• [WORK REQUIRED] Look below. Copy each line that has "severe" in it.

• [THE DATA]
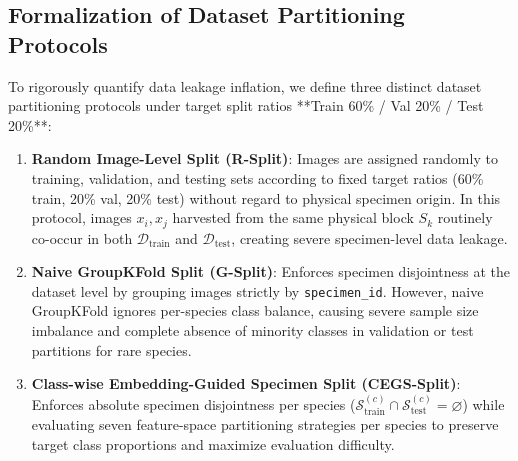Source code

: \subsection{Formalization of Dataset Partitioning Protocols}
To rigorously quantify data leakage inflation, we define three distinct dataset partitioning protocols under target split ratios **Train 60\% / Val 20\% / Test 20\%**:

\begin{enumerate}[label=\textbf{Protocol \Alph*:}, leftmargin=*]
\item \textbf{Random Image-Level Split (R-Split)}: Images are assigned randomly to training, validation, and testing sets according to fixed target ratios (60\% train, 20\% val, 20\% test) without regard to physical specimen origin. In this protocol, images $x_i, x_j$ harvested from the same physical block $S_k$ routinely co-occur in both $\mathcal{D}_{\mathrm{train}}$ and $\mathcal{D}_{\mathrm{test}}$, creating severe specimen-level data leakage.

\item \textbf{Naive GroupKFold Split (G-Split)}: Enforces specimen disjointness at the dataset level by grouping images strictly by \texttt{specimen\_id}. However, naive GroupKFold ignores per-species class balance, causing severe sample size imbalance and complete absence of minority classes in validation or test partitions for rare species.

\item \textbf{Class-wise Embedding-Guided Specimen Split (CEGS-Split)}: Enforces absolute specimen disjointness per species ($\mathcal{S}_{\mathrm{train}}^{(c)} \cap \mathcal{S}_{\mathrm{test}}^{(c)} = \varnothing$) while evaluating seven feature-space partitioning strategies per species to preserve target class proportions and maximize evaluation difficulty.
\end{enumerate}
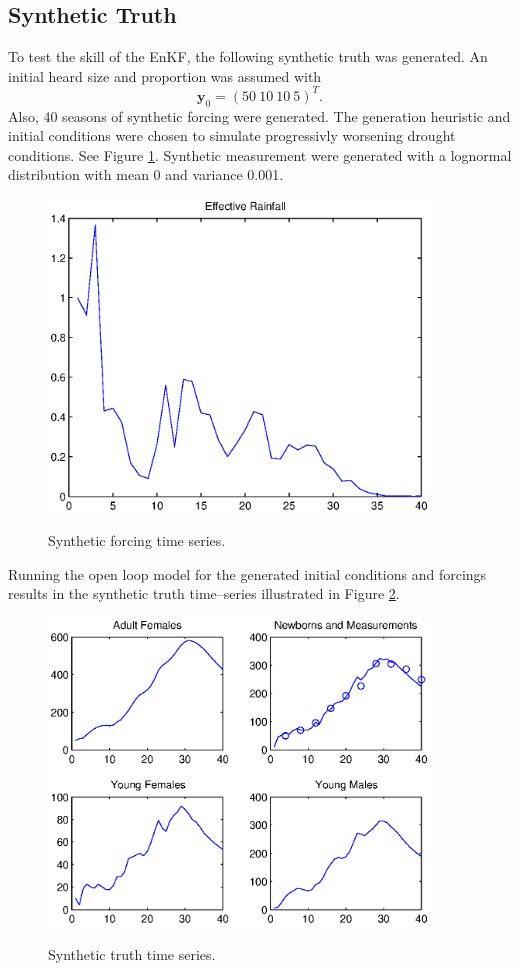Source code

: \documentclass[fleqn, letterpaper]{amsart}
\newcommand{\vecy}{\mathbf{y}}
\begin{document}
\subsection{Synthetic Truth}
To test the skill of the EnKF, the following synthetic truth was generated. An initial heard size and proportion was assumed with
\[\vecy_0 = (50\ 10\ 10\ 5)^T.\]
Also, 40 seasons of synthetic forcing were generated. The generation heuristic and initial conditions were chosen to simulate progressivly worsening drought conditions. See Figure \ref{forcing}.
Synthetic measurement were generated with a lognormal distribution with mean 0 and variance 0.001. 
\begin{figure}
\includegraphics[width=0.9\textwidth]{rforcing}
\label{forcing}
\caption{Synthetic forcing time series.}
\end{figure}
Running the open loop model for the generated initial conditions and forcings results in the synthetic truth time--series illustrated in Figure \ref{rtruth}.
\begin{figure}
\includegraphics[width=0.9\textwidth]{rtruth}
\label{rtruth}
\caption{Synthetic truth time series.}
\end{figure}
\end{document}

• [SOLUTION]
\item \textbf{Random Image-Level Split (R-Split)}: Images are assigned randomly to training, validation, and testing sets according to fixed target ratios (60\% train, 20\% val, 20\% test) without regard to physical specimen origin. In this protocol, images $x_i, x_j$ harvested from the same physical block $S_k$ routinely co-occur in both $\mathcal{D}_{\mathrm{train}}$ and $\mathcal{D}_{\mathrm{test}}$, creating severe specimen-level data leakage.
\item \textbf{Naive GroupKFold Split (G-Split)}: Enforces specimen disjointness at the dataset level by grouping images strictly by \texttt{specimen\_id}. However, naive GroupKFold ignores per-species class balance, causing severe sample size imbalance and complete absence of minority classes in validation or test partitions for rare species.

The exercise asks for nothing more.